The problem:
Copy word for word the lines from the start of the records through the line that contains "In this way", both included.

Stored data entries:

- Opening Delimiter -

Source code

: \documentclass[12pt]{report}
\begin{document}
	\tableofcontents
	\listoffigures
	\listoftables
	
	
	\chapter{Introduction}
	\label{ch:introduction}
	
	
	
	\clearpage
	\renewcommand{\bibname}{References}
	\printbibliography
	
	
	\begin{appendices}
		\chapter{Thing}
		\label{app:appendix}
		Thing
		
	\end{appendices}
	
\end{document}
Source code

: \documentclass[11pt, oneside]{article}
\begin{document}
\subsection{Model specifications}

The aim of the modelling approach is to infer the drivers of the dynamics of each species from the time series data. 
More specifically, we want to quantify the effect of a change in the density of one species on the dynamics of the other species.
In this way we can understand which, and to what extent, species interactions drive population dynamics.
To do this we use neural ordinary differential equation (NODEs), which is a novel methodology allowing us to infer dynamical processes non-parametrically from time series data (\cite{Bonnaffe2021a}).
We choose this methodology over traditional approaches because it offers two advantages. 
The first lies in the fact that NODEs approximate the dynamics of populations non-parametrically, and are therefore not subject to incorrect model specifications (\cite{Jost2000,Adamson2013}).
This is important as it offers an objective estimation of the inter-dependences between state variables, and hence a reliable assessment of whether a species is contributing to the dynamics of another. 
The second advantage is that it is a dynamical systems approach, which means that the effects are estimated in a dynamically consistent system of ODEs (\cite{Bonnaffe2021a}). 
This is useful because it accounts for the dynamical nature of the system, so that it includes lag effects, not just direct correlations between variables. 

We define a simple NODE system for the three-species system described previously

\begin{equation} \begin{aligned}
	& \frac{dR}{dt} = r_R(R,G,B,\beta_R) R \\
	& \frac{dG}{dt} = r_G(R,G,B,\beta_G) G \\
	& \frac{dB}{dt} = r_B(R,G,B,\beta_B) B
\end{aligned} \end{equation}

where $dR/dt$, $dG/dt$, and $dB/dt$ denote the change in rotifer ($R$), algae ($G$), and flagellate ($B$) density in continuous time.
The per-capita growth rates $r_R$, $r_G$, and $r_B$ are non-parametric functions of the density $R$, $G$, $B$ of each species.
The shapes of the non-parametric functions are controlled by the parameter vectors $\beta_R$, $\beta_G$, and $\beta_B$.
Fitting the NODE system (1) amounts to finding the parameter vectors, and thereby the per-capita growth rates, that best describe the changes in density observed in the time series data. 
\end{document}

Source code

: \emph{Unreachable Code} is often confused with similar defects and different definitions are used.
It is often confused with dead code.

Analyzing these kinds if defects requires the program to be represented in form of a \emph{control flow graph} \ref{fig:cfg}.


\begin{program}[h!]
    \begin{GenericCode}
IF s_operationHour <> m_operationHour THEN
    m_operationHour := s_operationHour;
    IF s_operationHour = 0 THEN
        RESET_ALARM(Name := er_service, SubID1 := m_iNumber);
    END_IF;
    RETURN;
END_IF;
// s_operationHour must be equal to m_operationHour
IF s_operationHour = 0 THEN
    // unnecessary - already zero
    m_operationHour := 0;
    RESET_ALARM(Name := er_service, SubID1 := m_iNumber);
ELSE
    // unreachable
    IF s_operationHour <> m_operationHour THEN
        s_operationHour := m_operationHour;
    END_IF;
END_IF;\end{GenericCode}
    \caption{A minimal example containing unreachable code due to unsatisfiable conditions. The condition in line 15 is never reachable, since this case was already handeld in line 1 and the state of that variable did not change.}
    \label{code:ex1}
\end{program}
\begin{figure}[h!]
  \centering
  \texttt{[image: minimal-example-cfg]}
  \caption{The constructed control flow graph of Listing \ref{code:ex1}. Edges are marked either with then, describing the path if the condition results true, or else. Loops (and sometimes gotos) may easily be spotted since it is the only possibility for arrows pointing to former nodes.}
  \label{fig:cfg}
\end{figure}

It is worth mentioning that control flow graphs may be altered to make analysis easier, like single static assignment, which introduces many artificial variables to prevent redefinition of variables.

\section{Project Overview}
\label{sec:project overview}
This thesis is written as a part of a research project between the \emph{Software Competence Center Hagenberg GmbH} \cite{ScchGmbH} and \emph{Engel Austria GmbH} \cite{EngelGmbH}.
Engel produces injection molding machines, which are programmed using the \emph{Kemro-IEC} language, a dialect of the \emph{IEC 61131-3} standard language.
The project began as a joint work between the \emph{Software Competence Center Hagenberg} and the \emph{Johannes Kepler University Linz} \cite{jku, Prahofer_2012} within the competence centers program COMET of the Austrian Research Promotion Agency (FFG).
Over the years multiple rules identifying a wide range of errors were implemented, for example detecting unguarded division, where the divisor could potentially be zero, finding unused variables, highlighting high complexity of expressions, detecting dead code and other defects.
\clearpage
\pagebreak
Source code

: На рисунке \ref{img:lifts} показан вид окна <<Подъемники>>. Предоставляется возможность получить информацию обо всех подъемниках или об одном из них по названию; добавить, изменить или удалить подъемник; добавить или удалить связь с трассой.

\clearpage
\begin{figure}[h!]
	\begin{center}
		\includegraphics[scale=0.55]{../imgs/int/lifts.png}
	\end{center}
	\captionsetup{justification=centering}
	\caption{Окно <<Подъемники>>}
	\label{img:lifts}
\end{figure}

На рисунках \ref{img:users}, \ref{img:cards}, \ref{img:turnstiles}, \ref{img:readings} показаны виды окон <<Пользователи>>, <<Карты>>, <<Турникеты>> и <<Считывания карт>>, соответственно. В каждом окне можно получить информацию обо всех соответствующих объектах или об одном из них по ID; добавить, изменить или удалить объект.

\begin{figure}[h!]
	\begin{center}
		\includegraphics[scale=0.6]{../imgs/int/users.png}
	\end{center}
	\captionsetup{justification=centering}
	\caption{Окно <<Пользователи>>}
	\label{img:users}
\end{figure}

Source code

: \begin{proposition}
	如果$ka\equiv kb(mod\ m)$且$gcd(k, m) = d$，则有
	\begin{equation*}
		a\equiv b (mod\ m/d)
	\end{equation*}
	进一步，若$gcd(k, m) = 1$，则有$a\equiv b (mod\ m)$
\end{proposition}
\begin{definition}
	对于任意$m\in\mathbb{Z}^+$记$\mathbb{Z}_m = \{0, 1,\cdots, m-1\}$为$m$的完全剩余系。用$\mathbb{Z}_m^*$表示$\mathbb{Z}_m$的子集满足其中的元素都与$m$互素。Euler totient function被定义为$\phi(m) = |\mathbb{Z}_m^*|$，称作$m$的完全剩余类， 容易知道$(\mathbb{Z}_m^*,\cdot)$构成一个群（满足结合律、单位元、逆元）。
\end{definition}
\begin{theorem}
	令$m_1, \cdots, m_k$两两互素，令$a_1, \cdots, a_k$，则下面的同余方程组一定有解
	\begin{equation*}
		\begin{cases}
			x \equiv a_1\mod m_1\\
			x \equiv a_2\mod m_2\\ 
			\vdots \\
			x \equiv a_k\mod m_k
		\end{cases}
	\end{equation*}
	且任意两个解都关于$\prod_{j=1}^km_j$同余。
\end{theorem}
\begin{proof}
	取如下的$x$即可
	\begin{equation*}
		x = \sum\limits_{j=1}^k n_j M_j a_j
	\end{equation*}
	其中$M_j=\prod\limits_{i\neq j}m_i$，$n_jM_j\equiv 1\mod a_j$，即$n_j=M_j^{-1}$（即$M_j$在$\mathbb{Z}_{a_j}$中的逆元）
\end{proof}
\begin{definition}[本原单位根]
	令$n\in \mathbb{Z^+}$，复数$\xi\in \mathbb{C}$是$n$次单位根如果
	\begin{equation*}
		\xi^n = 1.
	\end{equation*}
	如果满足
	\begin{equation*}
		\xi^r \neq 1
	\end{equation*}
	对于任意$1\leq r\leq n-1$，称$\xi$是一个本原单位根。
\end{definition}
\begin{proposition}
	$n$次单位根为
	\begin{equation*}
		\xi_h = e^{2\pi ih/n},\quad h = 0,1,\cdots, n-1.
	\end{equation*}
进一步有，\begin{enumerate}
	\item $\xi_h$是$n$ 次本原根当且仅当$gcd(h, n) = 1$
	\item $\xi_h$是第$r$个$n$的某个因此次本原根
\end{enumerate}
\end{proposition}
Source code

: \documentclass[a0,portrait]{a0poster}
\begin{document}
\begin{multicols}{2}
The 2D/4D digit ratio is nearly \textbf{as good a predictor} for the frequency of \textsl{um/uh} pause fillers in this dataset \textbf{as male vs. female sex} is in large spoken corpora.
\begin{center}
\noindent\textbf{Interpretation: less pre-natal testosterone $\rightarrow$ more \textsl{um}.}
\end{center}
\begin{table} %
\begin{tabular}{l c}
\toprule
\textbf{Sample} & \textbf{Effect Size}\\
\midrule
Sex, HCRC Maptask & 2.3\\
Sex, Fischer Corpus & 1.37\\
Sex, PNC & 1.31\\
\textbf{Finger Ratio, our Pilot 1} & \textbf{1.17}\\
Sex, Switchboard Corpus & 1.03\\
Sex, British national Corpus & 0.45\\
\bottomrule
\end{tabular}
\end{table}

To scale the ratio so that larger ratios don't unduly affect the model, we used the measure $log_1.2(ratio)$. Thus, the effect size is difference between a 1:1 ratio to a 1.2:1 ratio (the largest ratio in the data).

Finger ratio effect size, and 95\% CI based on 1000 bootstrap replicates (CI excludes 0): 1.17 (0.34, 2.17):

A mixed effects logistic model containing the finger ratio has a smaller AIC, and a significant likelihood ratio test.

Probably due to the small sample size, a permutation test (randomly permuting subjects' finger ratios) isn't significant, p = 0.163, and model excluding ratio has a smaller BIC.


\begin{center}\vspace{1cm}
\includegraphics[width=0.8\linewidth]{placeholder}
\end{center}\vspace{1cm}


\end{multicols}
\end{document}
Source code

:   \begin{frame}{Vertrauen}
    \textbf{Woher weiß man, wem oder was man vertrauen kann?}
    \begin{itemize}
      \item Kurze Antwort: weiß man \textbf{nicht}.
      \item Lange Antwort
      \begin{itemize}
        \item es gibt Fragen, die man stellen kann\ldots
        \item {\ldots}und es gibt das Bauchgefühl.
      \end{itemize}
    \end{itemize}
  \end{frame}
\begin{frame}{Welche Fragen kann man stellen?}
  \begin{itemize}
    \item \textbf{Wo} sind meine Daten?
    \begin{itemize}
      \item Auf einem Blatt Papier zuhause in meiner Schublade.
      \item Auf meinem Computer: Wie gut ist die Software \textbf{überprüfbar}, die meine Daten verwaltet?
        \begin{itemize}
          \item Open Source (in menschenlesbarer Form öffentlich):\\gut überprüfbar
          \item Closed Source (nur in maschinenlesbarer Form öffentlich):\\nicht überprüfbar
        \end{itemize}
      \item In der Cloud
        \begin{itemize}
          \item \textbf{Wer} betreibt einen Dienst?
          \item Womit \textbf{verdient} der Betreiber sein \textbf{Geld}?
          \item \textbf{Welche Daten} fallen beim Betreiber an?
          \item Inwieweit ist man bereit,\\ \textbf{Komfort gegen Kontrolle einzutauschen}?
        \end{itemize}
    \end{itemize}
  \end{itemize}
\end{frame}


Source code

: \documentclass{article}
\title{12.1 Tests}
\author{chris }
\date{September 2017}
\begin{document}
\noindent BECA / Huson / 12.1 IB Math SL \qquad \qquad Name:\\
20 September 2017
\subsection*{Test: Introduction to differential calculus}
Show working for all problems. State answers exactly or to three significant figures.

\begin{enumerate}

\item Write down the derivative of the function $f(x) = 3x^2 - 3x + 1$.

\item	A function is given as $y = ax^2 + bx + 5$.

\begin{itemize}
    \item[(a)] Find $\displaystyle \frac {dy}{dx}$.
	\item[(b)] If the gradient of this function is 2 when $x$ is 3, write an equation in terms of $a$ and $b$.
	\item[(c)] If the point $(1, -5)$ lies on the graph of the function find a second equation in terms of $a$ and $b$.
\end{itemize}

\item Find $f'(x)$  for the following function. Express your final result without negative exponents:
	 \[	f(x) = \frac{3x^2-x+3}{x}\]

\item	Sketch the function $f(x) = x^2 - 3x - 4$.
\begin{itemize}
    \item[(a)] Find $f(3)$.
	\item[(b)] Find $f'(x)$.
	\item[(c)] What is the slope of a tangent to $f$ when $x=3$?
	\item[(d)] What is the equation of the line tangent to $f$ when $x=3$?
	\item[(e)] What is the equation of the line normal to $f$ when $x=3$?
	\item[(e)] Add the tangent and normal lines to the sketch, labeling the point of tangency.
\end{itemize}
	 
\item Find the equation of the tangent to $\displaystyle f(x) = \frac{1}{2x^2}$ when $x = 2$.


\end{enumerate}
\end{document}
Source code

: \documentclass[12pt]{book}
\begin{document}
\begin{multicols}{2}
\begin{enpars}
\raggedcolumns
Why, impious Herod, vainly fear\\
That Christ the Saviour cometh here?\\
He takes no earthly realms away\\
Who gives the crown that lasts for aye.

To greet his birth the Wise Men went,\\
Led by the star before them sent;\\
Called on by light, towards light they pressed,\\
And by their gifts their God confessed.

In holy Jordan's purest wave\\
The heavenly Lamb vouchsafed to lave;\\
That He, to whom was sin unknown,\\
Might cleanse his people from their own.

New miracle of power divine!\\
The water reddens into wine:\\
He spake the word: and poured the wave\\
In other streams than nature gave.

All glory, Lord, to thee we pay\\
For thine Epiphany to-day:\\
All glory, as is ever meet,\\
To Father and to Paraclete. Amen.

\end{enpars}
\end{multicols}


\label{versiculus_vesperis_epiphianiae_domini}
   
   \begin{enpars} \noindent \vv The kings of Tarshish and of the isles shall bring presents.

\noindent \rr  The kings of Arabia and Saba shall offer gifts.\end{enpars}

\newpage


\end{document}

- Closing Delimiter -

Worked solution:
Source code

: \documentclass[12pt]{report}
\begin{document}
	\tableofcontents
	\listoffigures
	\listoftables
	
	
	\chapter{Introduction}
	\label{ch:introduction}
	
	
	
	\clearpage
	\renewcommand{\bibname}{References}
	\printbibliography
	
	
	\begin{appendices}
		\chapter{Thing}
		\label{app:appendix}
		Thing
		
	\end{appendices}
	
\end{document}
Source code

: \documentclass[11pt, oneside]{article}
\begin{document}
\subsection{Model specifications}

The aim of the modelling approach is to infer the drivers of the dynamics of each species from the time series data. 
More specifically, we want to quantify the effect of a change in the density of one species on the dynamics of the other species.
In this way we can understand which, and to what extent, species interactions drive population dynamics.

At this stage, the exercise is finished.